04 June 2014
Pilgrim's Wilderness by Tom Kizzia
Oh my Jehoshaphat ladies and gents, this book was crazy reading. I was horrified, I was morbidly awed, I was politically outraged, I was personally offended, I was arrogantly disbelieving, I was floored. If I pick up a book about an uber-religious family with 15 children who want to backwoods it out in the wilds of Alaska, I know what I'm getting into. I have yet to read - or even hear of - such a family where things weren't horribly wrong. And yet still, I'm reading, and I'm shocked.
Here's the description from Amazon: In Pilgrim’s Wilderness, veteran Alaska journalist Tom Kizzia unfolds the remarkable, at times harrowing, story of a charismatic spinner of American myths who was not what he seemed, the townspeople caught in his thrall, and the family he brought to the brink of ruin. As Kizzia discovered, Papa Pilgrim was in fact the son of a rich Texas family with ties to Hoover’s FBI and strange, oblique connections to the Kennedy assassination and the movie stars of Easy Rider. And as his fight with the government in Alaska grew more intense, the turmoil in his brood made it increasingly difficult to tell whether his children were messianic followers or hostages in desperate need of rescue. In this powerful piece of Americana, written with uncommon grace and high drama, Kizzia uses his unparalleled access to capture an era-defining clash between environmentalists and pioneers ignited by a mesmerizing sociopath who held a town and a family captive.

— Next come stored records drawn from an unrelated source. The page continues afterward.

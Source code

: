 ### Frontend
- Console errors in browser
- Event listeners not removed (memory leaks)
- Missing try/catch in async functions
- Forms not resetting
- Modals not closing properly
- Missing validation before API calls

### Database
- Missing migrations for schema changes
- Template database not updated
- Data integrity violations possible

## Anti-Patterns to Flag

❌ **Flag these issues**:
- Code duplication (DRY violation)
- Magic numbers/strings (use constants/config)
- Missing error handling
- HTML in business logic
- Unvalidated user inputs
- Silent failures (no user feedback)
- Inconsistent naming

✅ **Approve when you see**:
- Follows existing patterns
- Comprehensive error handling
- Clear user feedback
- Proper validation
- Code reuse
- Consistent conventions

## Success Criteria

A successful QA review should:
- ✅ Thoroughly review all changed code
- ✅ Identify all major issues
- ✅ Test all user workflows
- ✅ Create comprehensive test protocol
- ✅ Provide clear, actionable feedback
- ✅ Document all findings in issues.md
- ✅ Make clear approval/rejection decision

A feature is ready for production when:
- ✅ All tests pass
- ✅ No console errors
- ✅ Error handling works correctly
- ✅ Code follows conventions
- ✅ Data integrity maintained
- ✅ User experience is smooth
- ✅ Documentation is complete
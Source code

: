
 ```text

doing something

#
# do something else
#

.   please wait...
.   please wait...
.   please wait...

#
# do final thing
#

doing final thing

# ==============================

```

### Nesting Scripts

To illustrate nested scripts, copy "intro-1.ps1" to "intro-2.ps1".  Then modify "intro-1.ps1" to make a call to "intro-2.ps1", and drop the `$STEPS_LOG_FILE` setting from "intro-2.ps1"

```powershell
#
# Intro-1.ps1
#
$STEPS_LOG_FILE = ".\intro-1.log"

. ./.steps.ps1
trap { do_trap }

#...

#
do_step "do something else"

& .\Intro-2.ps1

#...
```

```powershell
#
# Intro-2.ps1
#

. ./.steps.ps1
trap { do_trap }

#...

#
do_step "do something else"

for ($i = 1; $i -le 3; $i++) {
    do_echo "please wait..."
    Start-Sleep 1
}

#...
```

The amount of hoopla in this book is both adrenaline inducing and heart wrenching, and it is always, always amazing. Focused primarily on the landowner's battle the Pilgrims faced in McCarthy, the story also recounts the strange journey the family took to arrive in this "can't get more out the way" place and their exodus from it. Family dynamics, political intrigue, religious fervor, neighborly love, so much is touched on. It's all evocative and it's all weird. Sorry if that's offensive, but crap like this is weird to modern-convenience-loving, single child, atheist me. Check this out:
At first, I was confused by the happenings and the people - there's a lot doing here and a lot of people doing it. But once I got into the story, I let the minutiae fall away, immersed myself in the tale, and just went with it. Even at the end, there were a few names where I had a hard time recalling their earlier importance. But Kizzia kept me involved enough that it didn't necessarily matter. I knew who the big dogs were and that was enough.
This is truly a fascinating tale, and I have Sandy from You've Gotta Read This to thank for it. She mentioned this book in passing, saying the book is "a non-fiction-they-can't-make-this-stuff-up kind of book that makes you feel like your head is going to explode. In a nutshell, it is about a incestuous, narcissistic, bible-thumping madman who homesteads in Alaska with his brainwashed wife and 15 kids, and ends up taking on the National Park Service and the law for his sins. Amazing, maddening stuff." Her description made me "nook it". [To nook it: to immediately download a book from Barnes and Noble with minimal thought].
I highly recommend you go nook it now.